Précisons que, dans cet arrêt, la Cour constitutionnelle a limité son examen à la différence de traitement entre des personnes selon qu’elles introduisent un recours contre une décision de l’ONSS annulant l’assujettissement à la sécurité sociale des travailleurs salariés ou contre une décision de l’ONEm, lequel, en se basant sur la décision de l’ONSS, refuse à l’intéressé le droit à des allocations de chômage (la décision de l’ONEm devant satisfaire aux exigences de l’article 14 de la loi du 11 avril 1995) et que la Cour ne s’est pas prononcée sur la question de savoir si la décision de l’ONSS annulant l’assujettissement à la sécurité sociale des travailleurs salariés relève du champ d’application de l’article 14 de la loi du 11 avril 1995.

Celle de savoir si l’ONSS entre dans le champ d’application de la Charte a été abordée dans un arrêt de la cour du travail de Bruxelles (C. trav.
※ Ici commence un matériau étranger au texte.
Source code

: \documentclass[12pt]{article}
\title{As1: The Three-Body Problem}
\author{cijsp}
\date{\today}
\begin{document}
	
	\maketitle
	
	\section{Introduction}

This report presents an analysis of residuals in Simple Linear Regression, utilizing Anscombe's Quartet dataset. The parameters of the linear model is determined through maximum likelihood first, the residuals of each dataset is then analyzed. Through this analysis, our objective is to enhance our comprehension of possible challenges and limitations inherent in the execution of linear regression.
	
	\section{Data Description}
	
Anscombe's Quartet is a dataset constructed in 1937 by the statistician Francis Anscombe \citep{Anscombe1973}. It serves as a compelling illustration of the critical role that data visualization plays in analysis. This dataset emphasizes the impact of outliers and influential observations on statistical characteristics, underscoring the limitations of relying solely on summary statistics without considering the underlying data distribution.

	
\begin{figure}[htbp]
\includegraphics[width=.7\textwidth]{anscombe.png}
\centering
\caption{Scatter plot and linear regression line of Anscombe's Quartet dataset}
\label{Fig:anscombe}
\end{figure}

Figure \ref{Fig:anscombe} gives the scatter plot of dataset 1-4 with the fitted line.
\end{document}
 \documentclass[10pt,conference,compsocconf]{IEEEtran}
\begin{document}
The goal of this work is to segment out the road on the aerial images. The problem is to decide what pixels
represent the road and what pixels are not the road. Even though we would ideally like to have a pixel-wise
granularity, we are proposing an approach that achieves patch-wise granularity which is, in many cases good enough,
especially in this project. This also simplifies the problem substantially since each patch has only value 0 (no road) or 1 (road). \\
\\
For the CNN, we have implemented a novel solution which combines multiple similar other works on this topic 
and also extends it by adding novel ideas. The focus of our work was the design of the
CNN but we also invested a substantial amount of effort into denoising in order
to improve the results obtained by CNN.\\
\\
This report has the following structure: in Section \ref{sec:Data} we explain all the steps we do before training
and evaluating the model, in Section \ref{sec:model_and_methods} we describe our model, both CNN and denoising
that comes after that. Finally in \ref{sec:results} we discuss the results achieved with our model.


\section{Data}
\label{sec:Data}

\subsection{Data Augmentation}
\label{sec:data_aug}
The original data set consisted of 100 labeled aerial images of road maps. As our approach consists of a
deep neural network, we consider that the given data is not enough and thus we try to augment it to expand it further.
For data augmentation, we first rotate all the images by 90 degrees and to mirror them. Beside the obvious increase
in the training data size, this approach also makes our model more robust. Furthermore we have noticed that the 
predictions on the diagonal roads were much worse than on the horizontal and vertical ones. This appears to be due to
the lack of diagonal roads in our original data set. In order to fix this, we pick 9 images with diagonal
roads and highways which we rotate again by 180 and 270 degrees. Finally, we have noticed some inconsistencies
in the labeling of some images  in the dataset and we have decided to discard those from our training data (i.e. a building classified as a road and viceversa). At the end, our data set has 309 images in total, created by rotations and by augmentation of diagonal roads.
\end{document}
Bruxelles, 1er juin 2017, R.G. 2014/AB/687), cité par la cour du travail de Liège dans la décision commentée : même à supposer que l’O.N.S.S. puisse être considéré comme une institution de sécurité sociale au sens de la définition donnée à celles-ci à l’article 2, 2° de cette loi, il n’est pas une institution qui accorde ou refuse des prestations de sécurité sociale.

Cette jurisprudence conclut ainsi à l’absence d’obligation pour l’Office de respecter les dispositions de la Charte, tout en étant cependant tenu à se conformer aux exigences de la loi du 11 avril 1994 relative à la publicité de l’administration.